→ **Exercise directions**
Show, from the entries below, every line in which "public" appears.

→ **Excerpts from a dataset**

= = =

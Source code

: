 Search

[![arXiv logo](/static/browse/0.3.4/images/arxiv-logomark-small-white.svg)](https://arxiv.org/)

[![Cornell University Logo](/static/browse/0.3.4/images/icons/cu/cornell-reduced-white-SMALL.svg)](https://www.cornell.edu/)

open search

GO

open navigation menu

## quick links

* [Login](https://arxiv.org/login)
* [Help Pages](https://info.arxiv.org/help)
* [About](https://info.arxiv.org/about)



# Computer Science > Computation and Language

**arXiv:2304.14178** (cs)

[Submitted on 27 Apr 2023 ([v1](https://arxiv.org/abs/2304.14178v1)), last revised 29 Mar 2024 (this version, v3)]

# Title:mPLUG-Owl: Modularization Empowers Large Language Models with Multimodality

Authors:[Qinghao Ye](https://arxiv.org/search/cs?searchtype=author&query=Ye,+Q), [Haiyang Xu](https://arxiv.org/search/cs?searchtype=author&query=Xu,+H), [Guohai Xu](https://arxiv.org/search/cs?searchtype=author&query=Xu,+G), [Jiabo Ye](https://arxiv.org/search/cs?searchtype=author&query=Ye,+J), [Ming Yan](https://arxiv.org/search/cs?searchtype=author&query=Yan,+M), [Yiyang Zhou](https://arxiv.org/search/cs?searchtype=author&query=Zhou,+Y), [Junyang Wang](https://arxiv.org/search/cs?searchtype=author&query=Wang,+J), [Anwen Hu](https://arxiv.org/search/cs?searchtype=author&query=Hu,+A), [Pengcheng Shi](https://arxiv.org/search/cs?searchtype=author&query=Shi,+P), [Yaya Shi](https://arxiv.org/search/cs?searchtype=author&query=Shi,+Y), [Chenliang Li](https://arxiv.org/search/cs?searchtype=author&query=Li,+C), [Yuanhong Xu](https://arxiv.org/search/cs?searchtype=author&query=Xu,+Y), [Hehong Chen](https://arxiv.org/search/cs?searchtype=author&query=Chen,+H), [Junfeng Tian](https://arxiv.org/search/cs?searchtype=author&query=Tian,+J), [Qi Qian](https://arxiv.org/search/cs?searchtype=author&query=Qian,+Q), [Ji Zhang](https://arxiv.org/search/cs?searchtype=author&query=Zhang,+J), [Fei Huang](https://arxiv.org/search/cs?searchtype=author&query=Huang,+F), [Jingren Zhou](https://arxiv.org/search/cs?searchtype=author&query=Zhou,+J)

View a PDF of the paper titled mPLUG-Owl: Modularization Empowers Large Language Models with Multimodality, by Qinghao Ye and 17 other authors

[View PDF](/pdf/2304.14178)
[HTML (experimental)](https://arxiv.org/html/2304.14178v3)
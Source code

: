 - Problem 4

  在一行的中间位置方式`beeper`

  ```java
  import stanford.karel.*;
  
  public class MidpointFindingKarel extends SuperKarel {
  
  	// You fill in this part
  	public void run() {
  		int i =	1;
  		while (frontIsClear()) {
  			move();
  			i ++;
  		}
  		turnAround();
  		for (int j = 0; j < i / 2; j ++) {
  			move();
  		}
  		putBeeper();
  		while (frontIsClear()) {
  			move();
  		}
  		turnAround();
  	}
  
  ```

= = =

→ **Response below**
  public class MidpointFindingKarel extends SuperKarel {
  	public void run() {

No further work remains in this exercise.